Work item:
The entries below should be repeated exactly, with no pictures carried over.

Data records:
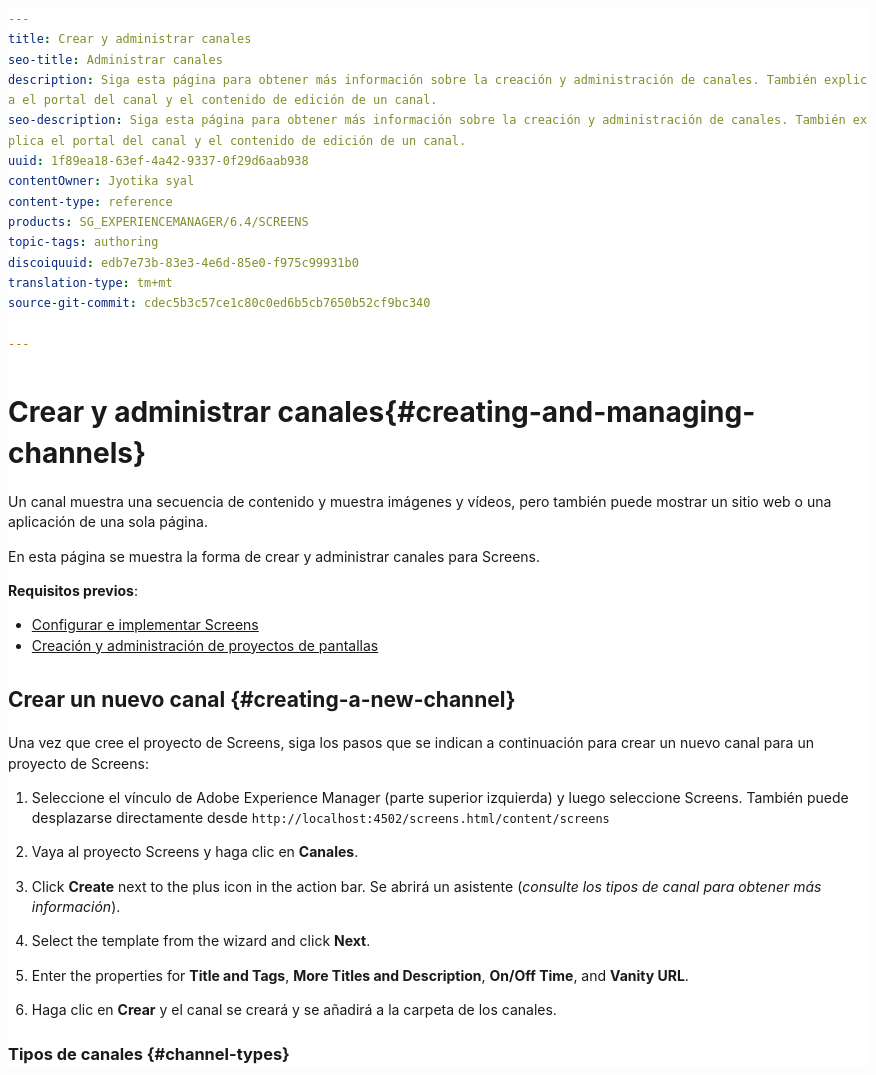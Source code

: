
 ```yaml
---
title: Crear y administrar canales
seo-title: Administrar canales
description: Siga esta página para obtener más información sobre la creación y administración de canales. También explica el portal del canal y el contenido de edición de un canal.
seo-description: Siga esta página para obtener más información sobre la creación y administración de canales. También explica el portal del canal y el contenido de edición de un canal.
uuid: 1f89ea18-63ef-4a42-9337-0f29d6aab938
contentOwner: Jyotika syal
content-type: reference
products: SG_EXPERIENCEMANAGER/6.4/SCREENS
topic-tags: authoring
discoiquuid: edb7e73b-83e3-4e6d-85e0-f975c99931b0
translation-type: tm+mt
source-git-commit: cdec5b3c57ce1c80c0ed6b5cb7650b52cf9bc340

---
```



# Crear y administrar canales{#creating-and-managing-channels}

Un canal muestra una secuencia de contenido y muestra imágenes y vídeos, pero también puede mostrar un sitio web o una aplicación de una sola página.

En esta página se muestra la forma de crear y administrar canales para Screens.

**Requisitos previos**:

* [Configurar e implementar Screens](configuring-screens-introduction.md)
* [Creación y administración de proyectos de pantallas](creating-a-screens-project.md)

## Crear un nuevo canal {#creating-a-new-channel}

Una vez que cree el proyecto de Screens, siga los pasos que se indican a continuación para crear un nuevo canal para un proyecto de Screens:

1. Seleccione el vínculo de Adobe Experience Manager (parte superior izquierda) y luego seleccione Screens. También puede desplazarse directamente desde `http://localhost:4502/screens.html/content/screens`
1. Vaya al proyecto Screens y haga clic en **Canales**.
1. Click **Create** next to the plus icon in the action bar. Se abrirá un asistente (*consulte los tipos de canal para obtener más información*).

1. Select the template from the wizard and click **Next**.
1. Enter the properties for **Title and Tags**, **More Titles and Description**, **On/Off Time**, and **Vanity URL**.

1. Haga clic en **Crear** y el canal se creará y se añadirá a la carpeta de los canales.

### Tipos de canales {#channel-types}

Exercise solution:
Source code

:
 ```yaml
---
title: Crear y administrar canales
seo-title: Administrar canales
description: Siga esta página para obtener más información sobre la creación y administración de canales. También explica el portal del canal y el contenido de edición de un canal.
seo-description: Siga esta página para obtener más información sobre la creación y administración de canales. También explica el portal del canal y el contenido de edición de un canal.
uuid: 1f89ea18-63ef-4a42-9337-0f29d6aab938
contentOwner: Jyotika syal
content-type: reference
products: SG_EXPERIENCEMANAGER/6.4/SCREENS
topic-tags: authoring
discoiquuid: edb7e73b-83e3-4e6d-85e0-f975c99931b0
translation-type: tm+mt
source-git-commit: cdec5b3c57ce1c80c0ed6b5cb7650b52cf9bc340

---
```



# Crear y administrar canales{#creating-and-managing-channels}

Un canal muestra una secuencia de contenido y muestra imágenes y vídeos, pero también puede mostrar un sitio web o una aplicación de una sola página.

En esta página se muestra la forma de crear y administrar canales para Screens.

**Requisitos previos**:

* [Configurar e implementar Screens](configuring-screens-introduction.md)
* [Creación y administración de proyectos de pantallas](creating-a-screens-project.md)

## Crear un nuevo canal {#creating-a-new-channel}

Una vez que cree el proyecto de Screens, siga los pasos que se indican a continuación para crear un nuevo canal para un proyecto de Screens:

1. Seleccione el vínculo de Adobe Experience Manager (parte superior izquierda) y luego seleccione Screens. También puede desplazarse directamente desde `http://localhost:4502/screens.html/content/screens`
1. Vaya al proyecto Screens y haga clic en **Canales**.
1. Click **Create** next to the plus icon in the action bar. Se abrirá un asistente (*consulte los tipos de canal para obtener más información*).

1. Select the template from the wizard and click **Next**.
1. Enter the properties for **Title and Tags**, **More Titles and Description**, **On/Off Time**, and **Vanity URL**.

1. Haga clic en **Crear** y el canal se creará y se añadirá a la carpeta de los canales.

### Tipos de canales {#channel-types}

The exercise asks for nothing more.